[Saved data entries]

****************

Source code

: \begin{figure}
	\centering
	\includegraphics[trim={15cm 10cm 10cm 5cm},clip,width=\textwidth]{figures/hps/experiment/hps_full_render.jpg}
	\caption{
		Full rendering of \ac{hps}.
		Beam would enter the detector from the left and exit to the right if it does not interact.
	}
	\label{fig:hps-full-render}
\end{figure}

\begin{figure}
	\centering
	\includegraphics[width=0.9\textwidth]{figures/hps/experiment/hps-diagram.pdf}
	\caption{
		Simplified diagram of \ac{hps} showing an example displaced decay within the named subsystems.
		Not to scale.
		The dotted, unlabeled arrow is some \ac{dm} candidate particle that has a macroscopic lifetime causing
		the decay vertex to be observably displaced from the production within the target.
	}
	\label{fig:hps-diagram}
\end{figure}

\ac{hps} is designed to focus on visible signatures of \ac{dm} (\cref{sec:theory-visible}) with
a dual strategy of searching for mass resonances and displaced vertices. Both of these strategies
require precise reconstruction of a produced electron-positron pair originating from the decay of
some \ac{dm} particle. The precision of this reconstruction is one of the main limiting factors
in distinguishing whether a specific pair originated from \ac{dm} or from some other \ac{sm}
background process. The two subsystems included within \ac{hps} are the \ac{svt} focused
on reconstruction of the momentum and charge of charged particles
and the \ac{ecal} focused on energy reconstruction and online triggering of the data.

****************

● **Work request**
How many lines in the entries hold the word "reconstruction"? Only the number is wanted.

● **Task answer**
4